Assignment -> Up to and including the line containing "users can enjoy.", set down each line of the entries below exactly, starting from the first, and leave out the rest.
☆ ☆ ☆ ☆ ☆
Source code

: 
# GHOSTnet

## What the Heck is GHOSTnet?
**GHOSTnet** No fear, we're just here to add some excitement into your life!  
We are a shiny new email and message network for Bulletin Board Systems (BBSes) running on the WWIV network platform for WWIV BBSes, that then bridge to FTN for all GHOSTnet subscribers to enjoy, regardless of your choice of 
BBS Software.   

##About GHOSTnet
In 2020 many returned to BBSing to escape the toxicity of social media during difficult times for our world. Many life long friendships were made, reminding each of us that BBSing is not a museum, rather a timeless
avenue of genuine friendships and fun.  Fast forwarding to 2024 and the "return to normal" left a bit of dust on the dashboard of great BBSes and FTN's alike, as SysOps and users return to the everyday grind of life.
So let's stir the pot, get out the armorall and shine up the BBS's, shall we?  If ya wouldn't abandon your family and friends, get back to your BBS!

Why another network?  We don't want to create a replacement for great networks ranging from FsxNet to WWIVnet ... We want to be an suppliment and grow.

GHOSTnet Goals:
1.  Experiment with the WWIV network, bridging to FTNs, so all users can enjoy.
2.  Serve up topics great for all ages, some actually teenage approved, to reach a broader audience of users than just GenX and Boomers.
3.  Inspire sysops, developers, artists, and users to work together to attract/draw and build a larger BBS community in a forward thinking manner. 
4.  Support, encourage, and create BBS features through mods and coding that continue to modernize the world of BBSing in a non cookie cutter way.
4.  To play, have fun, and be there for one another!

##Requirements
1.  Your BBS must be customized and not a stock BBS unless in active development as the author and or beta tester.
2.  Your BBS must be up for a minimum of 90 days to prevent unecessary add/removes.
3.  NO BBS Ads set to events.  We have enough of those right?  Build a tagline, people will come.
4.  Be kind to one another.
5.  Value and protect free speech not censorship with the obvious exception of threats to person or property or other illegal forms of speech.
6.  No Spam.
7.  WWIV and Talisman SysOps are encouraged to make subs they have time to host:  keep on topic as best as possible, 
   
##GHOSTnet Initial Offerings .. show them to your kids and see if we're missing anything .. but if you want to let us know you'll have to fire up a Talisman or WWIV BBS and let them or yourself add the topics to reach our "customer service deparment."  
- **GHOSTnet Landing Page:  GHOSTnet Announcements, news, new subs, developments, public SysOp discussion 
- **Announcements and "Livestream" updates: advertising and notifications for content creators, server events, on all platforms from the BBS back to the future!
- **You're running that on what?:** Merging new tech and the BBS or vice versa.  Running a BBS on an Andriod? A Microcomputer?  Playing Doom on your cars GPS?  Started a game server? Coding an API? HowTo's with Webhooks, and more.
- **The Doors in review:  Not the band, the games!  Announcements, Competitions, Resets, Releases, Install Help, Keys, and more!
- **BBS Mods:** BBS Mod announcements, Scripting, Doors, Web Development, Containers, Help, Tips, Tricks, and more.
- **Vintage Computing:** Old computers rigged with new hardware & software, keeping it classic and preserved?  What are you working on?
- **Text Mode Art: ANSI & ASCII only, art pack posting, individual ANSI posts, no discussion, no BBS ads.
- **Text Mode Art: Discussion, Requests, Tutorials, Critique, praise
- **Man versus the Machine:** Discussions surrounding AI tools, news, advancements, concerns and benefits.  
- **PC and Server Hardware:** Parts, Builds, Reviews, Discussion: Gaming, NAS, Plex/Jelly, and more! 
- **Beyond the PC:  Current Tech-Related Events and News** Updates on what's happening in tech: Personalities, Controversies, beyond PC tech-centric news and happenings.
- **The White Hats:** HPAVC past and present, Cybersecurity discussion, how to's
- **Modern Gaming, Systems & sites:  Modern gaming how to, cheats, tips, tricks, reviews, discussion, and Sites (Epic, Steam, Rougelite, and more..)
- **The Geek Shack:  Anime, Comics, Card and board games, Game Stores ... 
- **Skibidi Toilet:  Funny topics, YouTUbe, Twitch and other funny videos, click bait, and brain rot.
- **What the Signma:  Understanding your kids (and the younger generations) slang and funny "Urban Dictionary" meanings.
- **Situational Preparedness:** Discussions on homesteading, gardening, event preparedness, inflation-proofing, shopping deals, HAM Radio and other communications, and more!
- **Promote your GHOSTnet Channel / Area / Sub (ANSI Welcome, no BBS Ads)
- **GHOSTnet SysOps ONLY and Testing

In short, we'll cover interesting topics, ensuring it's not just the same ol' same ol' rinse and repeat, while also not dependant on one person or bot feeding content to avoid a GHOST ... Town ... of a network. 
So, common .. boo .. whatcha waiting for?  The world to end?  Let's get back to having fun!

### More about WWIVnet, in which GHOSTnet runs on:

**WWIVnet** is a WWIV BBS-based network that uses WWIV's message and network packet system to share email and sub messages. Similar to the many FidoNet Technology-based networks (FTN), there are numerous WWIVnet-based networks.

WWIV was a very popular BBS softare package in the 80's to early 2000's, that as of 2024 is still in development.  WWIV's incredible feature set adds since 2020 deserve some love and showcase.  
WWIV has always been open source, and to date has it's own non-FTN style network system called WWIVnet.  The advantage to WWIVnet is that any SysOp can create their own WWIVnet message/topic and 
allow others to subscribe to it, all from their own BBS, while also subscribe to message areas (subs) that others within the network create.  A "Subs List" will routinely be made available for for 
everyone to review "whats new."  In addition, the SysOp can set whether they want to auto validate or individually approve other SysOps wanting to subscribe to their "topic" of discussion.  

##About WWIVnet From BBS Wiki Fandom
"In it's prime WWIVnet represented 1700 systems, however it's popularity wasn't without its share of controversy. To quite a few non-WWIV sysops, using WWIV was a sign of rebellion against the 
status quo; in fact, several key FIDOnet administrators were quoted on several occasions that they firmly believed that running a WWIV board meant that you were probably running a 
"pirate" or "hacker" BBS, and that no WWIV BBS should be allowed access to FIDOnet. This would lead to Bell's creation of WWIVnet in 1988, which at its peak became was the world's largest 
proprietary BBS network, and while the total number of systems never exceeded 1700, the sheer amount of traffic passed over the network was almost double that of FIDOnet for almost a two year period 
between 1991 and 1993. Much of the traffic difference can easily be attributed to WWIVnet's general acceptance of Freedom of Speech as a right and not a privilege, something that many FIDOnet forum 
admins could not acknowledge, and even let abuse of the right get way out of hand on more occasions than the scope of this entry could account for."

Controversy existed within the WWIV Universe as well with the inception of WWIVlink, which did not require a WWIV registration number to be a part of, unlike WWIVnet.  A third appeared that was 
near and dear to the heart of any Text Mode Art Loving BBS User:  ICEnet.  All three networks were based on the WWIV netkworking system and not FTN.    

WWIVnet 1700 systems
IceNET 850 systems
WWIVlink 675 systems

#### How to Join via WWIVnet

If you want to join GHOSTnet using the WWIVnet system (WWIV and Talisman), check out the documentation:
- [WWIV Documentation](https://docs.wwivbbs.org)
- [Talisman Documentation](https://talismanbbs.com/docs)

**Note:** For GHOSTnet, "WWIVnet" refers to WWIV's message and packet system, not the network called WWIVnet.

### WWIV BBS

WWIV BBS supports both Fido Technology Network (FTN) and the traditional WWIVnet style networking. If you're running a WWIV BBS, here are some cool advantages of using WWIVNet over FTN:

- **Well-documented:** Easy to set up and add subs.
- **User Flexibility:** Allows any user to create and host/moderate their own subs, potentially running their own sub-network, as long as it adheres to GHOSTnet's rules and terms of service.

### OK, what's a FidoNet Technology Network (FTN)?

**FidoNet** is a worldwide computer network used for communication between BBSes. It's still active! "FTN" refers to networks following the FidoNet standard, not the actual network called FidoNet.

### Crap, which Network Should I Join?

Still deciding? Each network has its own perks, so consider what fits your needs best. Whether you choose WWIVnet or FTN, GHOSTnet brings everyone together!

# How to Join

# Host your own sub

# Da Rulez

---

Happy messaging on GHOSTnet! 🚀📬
☆ ☆ ☆ ☆ ☆
Your solution ->
Source code

: 
# GHOSTnet

## What the Heck is GHOSTnet?
**GHOSTnet** No fear, we're just here to add some excitement into your life!  
We are a shiny new email and message network for Bulletin Board Systems (BBSes) running on the WWIV network platform for WWIV BBSes, that then bridge to FTN for all GHOSTnet subscribers to enjoy, regardless of your choice of 
BBS Software.   

##About GHOSTnet
In 2020 many returned to BBSing to escape the toxicity of social media during difficult times for our world. Many life long friendships were made, reminding each of us that BBSing is not a museum, rather a timeless
avenue of genuine friendships and fun.  Fast forwarding to 2024 and the "return to normal" left a bit of dust on the dashboard of great BBSes and FTN's alike, as SysOps and users return to the everyday grind of life.
So let's stir the pot, get out the armorall and shine up the BBS's, shall we?  If ya wouldn't abandon your family and friends, get back to your BBS!

Why another network?  We don't want to create a replacement for great networks ranging from FsxNet to WWIVnet ... We want to be an suppliment and grow.

GHOSTnet Goals:
1.  Experiment with the WWIV network, bridging to FTNs, so all users can enjoy.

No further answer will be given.